Ah another sweet potato recipe you say? But how can you resist when it’s such a brilliant and versatile vegetable? The following is a recipe adapted from Yotam Ottolenghi’s masterpiece, Jerusalem. It mixes the eastern flavours of shallot/chilli with the sweetness of a western balsamic reduction. Although I don’t know why I was so surprised at this pairing, since the Chinese Black vinegar (Zhengjiang) is very alike to your supermarket Balsamic, so alike that in my household they’re interchangeable for dumpling sauces.
I chose to forgo actually making the Balsamic reduction in the original recipe, instead I cheated a little and used the 12 year old aged Balsamic I bought at an exorbitant price in Bologna last year. I didn’t even know that supermarket Balsamic wasn’t really real Balsamic until Anthony Bourdain told me. But in the end the difference is night and day, the aged Balsamic is more akin to Caramelised Balsamic except without the cloying sweetness and with a deeper richer flavour. My only regret was that I didn’t have the suitcase space or the money to bring more bottles back to Australia.
Roast Sweet Potatoes & Fresh Figs
3-4 sweet potatoes (around 1kg in total) 5 tablespoon olive oil
6 stalks of Asian shallot (scallion/spring onion)
1 red chilli
6 fresh ripe figs
1 handful pinenuts (toasted)
Aged Balsamic (or Caramelised Balsamic/Balsamic glaze)
Salt & Black Pepper
Preheat the oven to 240C/220F.
Wash the sweet potatoes and cut into long wedges. Mix with 3 tablespoons of the olive oil, 2 teaspoons salt & pepper to taste. Arrange on a baking sheet and roast until soft but not mushy (Around 25min). Once done take them out of the oven and leave to cool.
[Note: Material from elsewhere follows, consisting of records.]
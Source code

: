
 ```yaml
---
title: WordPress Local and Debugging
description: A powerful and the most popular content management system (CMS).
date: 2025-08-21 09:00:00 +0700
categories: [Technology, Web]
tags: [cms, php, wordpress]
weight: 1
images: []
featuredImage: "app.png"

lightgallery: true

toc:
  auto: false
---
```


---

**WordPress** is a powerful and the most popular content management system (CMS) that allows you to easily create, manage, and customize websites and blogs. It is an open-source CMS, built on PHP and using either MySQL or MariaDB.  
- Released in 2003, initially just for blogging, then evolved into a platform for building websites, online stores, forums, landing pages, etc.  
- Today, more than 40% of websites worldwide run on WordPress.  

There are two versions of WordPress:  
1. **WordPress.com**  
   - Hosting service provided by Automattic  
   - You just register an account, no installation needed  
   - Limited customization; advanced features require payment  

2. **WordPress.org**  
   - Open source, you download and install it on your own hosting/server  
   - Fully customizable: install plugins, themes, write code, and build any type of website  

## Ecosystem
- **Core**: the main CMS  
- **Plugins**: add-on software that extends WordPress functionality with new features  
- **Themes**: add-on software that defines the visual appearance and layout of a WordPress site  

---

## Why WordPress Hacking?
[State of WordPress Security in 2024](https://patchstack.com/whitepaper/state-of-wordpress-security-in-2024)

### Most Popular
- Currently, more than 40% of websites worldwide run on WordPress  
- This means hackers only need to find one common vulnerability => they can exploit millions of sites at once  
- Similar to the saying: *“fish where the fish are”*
Slice the shallots lengthways, and finely slice the chilli. In a pan heat the reminder of the oil on medium heat, fry the shallot and chilli for around 5min or until fragrant.
On a platter or each plate, arrange the sweet potatoes, spoon over the shallot, chilli & oil. Tear the figs into rough quarters and dot amongst the wedges, drizzle over with balsamic and sprinkle with pinenuts.
You can also crumble over some soft goat’s cheese as well, but I find the punch of the chilli and shallot provides enough flavour without a strong cheese.